My journey from market practitioner to academic to regulator has been enriching satisfying, and educative. The biggest takeaway is all market stakeholders must engage with each other, not talk past one another. Regulation must build trust and respond swiftly to crises, while keeping compliance simple. To achieve an optimal balance, SEBI itself must have expertise across each domain. The regulator then needs to sift through external inputs from diverse stakeholders, recognise potential conflicts of interest, account for the voice of silent stakeholders such as small investors, and then take a balanced, consultative, and well-considered call.
What are some of the key areas that the regulator is working on?
India’s investor base has grown from under 4 crore to over 13.5 crore in six years. In FY 2024–25, domestic investors—including mutual funds, pension and insurance funds, and individuals—drove ₹8.8 lakh crore in equity demand, double the previous peak. Despite ₹1.3 lakh crore in FPI outflows, net equity demand hit a record ₹7.5 lakh crore. On the supply side, fresh equity issuance reached ₹4.6 lakh crore, with the ₹2.9 lakh crore excess demand largely met through promoter sales. These trends have continued into FY2025-26 as well. This rise brings both opportunities and challenges. Against this backdrop, three areas appear central to SEBI’s focus: Strengthening investor education and awareness. Second, addressing any supply–demand gap for paper by both simplifying IPOs and deepening asset markets beyond equities, and enabling greater inflows from high-quality long-term FPIs.
How are FPIs looking at India basis your interactions with them?
Chairman SEBI has engaged extensively with FPIs across the US, Asia, and Europe. Many European funds, seeking diversification beyond their concentrated US and European portfolios, view India as a high-growth opportunity. To ease FPI access, SEBI aims to complete registrations within days, not weeks or months. Introduction of new cash market features like daily Closing Auction and and easier block trading should also encourage FPIs. Other irritants for foreign investors pertaining to other regulators and authorities will likely be addressed as well.
Why has the corporate bond market not picked up in India?
Between 2013 and 2018, inflows into debt mutual funds were somewhat comparable to equity mutual fund flows. However, a series of shocks between 2018 and 2020—credit events and sharp downgrades—likely undermined confidence in credit funds. Some participants have also pointed to global ultra-easy monetary policy during the pandemic and tax changes as contributing factors. That said, India’s corporate bond stock has grown steadily, and substantial progress has been made in developing InVITs, REITs, and municipal bonds. SEBI’s push is clearly toward growing asset classes beyond equities—fixed income, hybrids, and commodities included. Personally, I believe developing a more active trading and settlement culture in bonds—akin to our equity ecosystem—would meaningfully deepen this market.
What is the problem with the implementation of T+0?
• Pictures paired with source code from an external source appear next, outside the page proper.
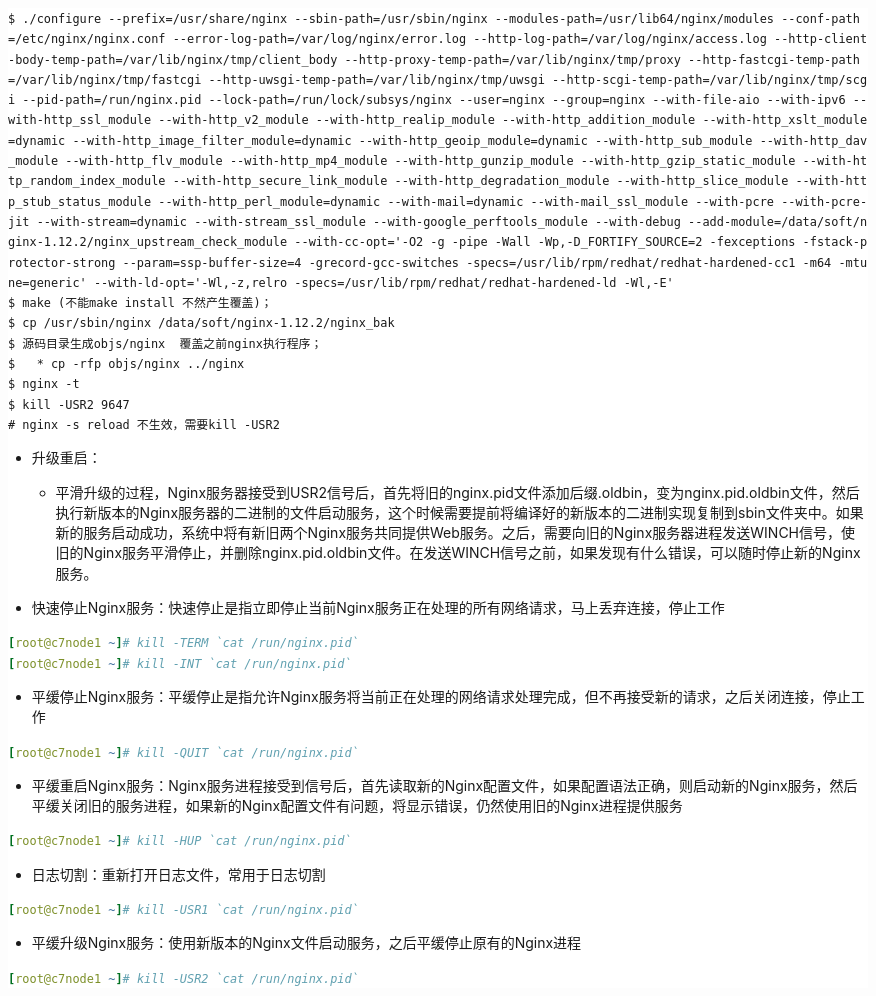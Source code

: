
 ```
$ ./configure --prefix=/usr/share/nginx --sbin-path=/usr/sbin/nginx --modules-path=/usr/lib64/nginx/modules --conf-path=/etc/nginx/nginx.conf --error-log-path=/var/log/nginx/error.log --http-log-path=/var/log/nginx/access.log --http-client-body-temp-path=/var/lib/nginx/tmp/client_body --http-proxy-temp-path=/var/lib/nginx/tmp/proxy --http-fastcgi-temp-path=/var/lib/nginx/tmp/fastcgi --http-uwsgi-temp-path=/var/lib/nginx/tmp/uwsgi --http-scgi-temp-path=/var/lib/nginx/tmp/scgi --pid-path=/run/nginx.pid --lock-path=/run/lock/subsys/nginx --user=nginx --group=nginx --with-file-aio --with-ipv6 --with-http_ssl_module --with-http_v2_module --with-http_realip_module --with-http_addition_module --with-http_xslt_module=dynamic --with-http_image_filter_module=dynamic --with-http_geoip_module=dynamic --with-http_sub_module --with-http_dav_module --with-http_flv_module --with-http_mp4_module --with-http_gunzip_module --with-http_gzip_static_module --with-http_random_index_module --with-http_secure_link_module --with-http_degradation_module --with-http_slice_module --with-http_stub_status_module --with-http_perl_module=dynamic --with-mail=dynamic --with-mail_ssl_module --with-pcre --with-pcre-jit --with-stream=dynamic --with-stream_ssl_module --with-google_perftools_module --with-debug --add-module=/data/soft/nginx-1.12.2/nginx_upstream_check_module --with-cc-opt='-O2 -g -pipe -Wall -Wp,-D_FORTIFY_SOURCE=2 -fexceptions -fstack-protector-strong --param=ssp-buffer-size=4 -grecord-gcc-switches -specs=/usr/lib/rpm/redhat/redhat-hardened-cc1 -m64 -mtune=generic' --with-ld-opt='-Wl,-z,relro -specs=/usr/lib/rpm/redhat/redhat-hardened-ld -Wl,-E'
$ make (不能make install 不然产生覆盖)；
$ cp /usr/sbin/nginx /data/soft/nginx-1.12.2/nginx_bak
$ 源码目录生成objs/nginx  覆盖之前nginx执行程序； 
$   * cp -rfp objs/nginx ../nginx
$ nginx -t
$ kill -USR2 9647
# nginx -s reload 不生效，需要kill -USR2
```
* 升级重启：
  * 平滑升级的过程，Nginx服务器接受到USR2信号后，首先将旧的nginx.pid文件添加后缀.oldbin，变为nginx.pid.oldbin文件，然后执行新版本的Nginx服务器的二进制的文件启动服务，这个时候需要提前将编译好的新版本的二进制实现复制到sbin文件夹中。如果新的服务启动成功，系统中将有新旧两个Nginx服务共同提供Web服务。之后，需要向旧的Nginx服务器进程发送WINCH信号，使旧的Nginx服务平滑停止，并删除nginx.pid.oldbin文件。在发送WINCH信号之前，如果发现有什么错误，可以随时停止新的Nginx服务。

* 快速停止Nginx服务：快速停止是指立即停止当前Nginx服务正在处理的所有网络请求，马上丢弃连接，停止工作
``` yaml
[root@c7node1 ~]# kill -TERM `cat /run/nginx.pid`
[root@c7node1 ~]# kill -INT `cat /run/nginx.pid`
```

* 平缓停止Nginx服务：平缓停止是指允许Nginx服务将当前正在处理的网络请求处理完成，但不再接受新的请求，之后关闭连接，停止工作
``` yaml
[root@c7node1 ~]# kill -QUIT `cat /run/nginx.pid`
```

* 平缓重启Nginx服务：Nginx服务进程接受到信号后，首先读取新的Nginx配置文件，如果配置语法正确，则启动新的Nginx服务，然后平缓关闭旧的服务进程，如果新的Nginx配置文件有问题，将显示错误，仍然使用旧的Nginx进程提供服务
``` yaml
[root@c7node1 ~]# kill -HUP `cat /run/nginx.pid`
```

* 日志切割：重新打开日志文件，常用于日志切割
``` yaml
[root@c7node1 ~]# kill -USR1 `cat /run/nginx.pid`
```

* 平缓升级Nginx服务：使用新版本的Nginx文件启动服务，之后平缓停止原有的Nginx进程
``` yaml
[root@c7node1 ~]# kill -USR2 `cat /run/nginx.pid`
```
Faster settlements reduce investor balances lying as float in the intermediary and clearing ecosystem, and hence reduce systemwide risks, enhance transparency of costs for investors, and improve all-round efficiency. In the payments ecosystem, the parallel of moving from the old and inefficient outstation check clearing to instantaneous UPI transfers is a great example of lower systemic risk and higher efficiency. Our market infrastructure – both trading and settlement – is outstanding. Unlike other major jurisdictions, India capital markets can support T+0 settlement, and with some tweaks, even instant settlement. However, given feedback from market intermediaries and FPIs, the implementation of optional T+0 has been put on the backburner for now. Some reforms require broader consensus and may evolve over time.